EXERCISE BRIEF
Copy the listing exactly as given. Omit every picture.

STUDY MATERIAL

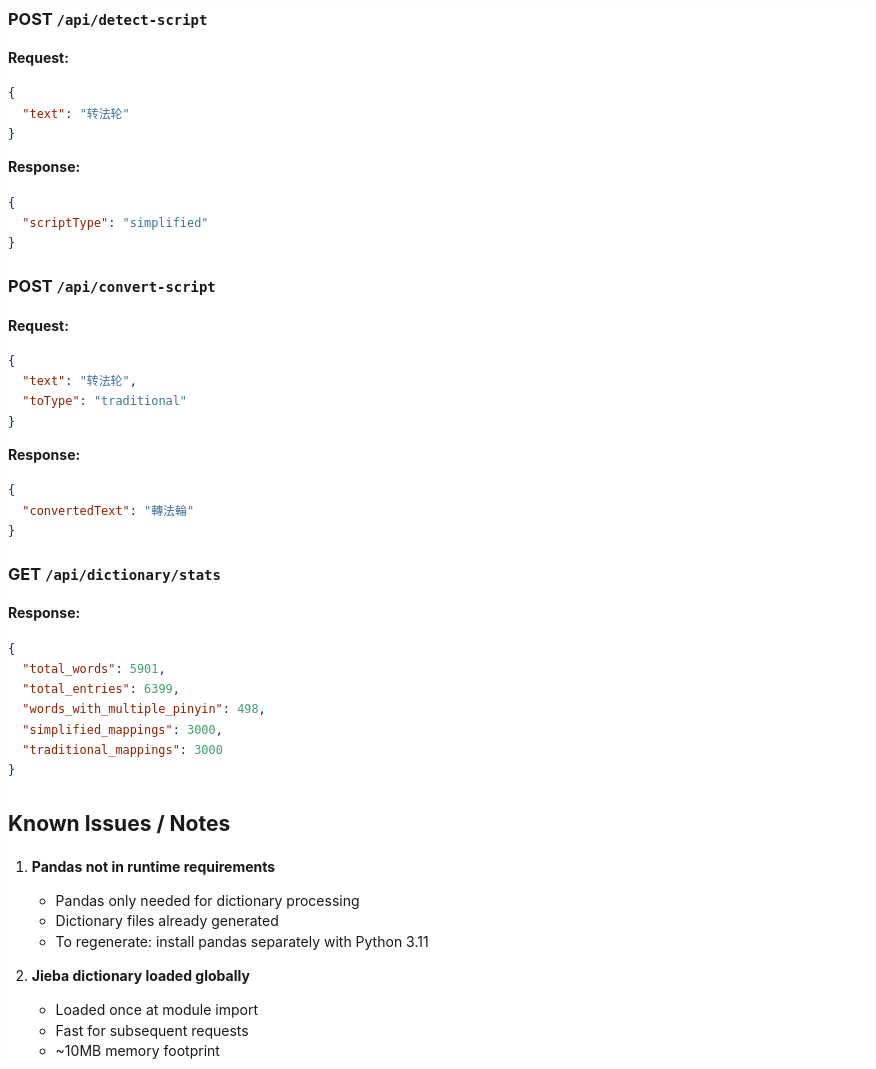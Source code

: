 ### POST `/api/detect-script`
**Request:**
```json
{
  "text": "转法轮"
}
```
**Response:**
```json
{
  "scriptType": "simplified"
}
```

### POST `/api/convert-script`
**Request:**
```json
{
  "text": "转法轮",
  "toType": "traditional"
}
```
**Response:**
```json
{
  "convertedText": "轉法輪"
}
```

### GET `/api/dictionary/stats`
**Response:**
```json
{
  "total_words": 5901,
  "total_entries": 6399,
  "words_with_multiple_pinyin": 498,
  "simplified_mappings": 3000,
  "traditional_mappings": 3000
}
```

## Known Issues / Notes

1. **Pandas not in runtime requirements**
   - Pandas only needed for dictionary processing
   - Dictionary files already generated
   - To regenerate: install pandas separately with Python 3.11

2. **Jieba dictionary loaded globally**
   - Loaded once at module import
   - Fast for subsequent requests
   - ~10MB memory footprint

RESPONSE TO THE TASK
Source code

: ### POST `/api/detect-script`
**Request:**
```json
{
  "text": "转法轮"
}
```
**Response:**
```json
{
  "scriptType": "simplified"
}
```

### POST `/api/convert-script`
**Request:**
```json
{
  "text": "转法轮",
  "toType": "traditional"
}
```
**Response:**
```json
{
  "convertedText": "轉法輪"
}
```

### GET `/api/dictionary/stats`
**Response:**
```json
{
  "total_words": 5901,
  "total_entries": 6399,
  "words_with_multiple_pinyin": 498,
  "simplified_mappings": 3000,
  "traditional_mappings": 3000
}
```

## Known Issues / Notes

1. **Pandas not in runtime requirements**
   - Pandas only needed for dictionary processing
   - Dictionary files already generated
   - To regenerate: install pandas separately with Python 3.11

2. **Jieba dictionary loaded globally**
   - Loaded once at module import
   - Fast for subsequent requests
   - ~10MB memory footprint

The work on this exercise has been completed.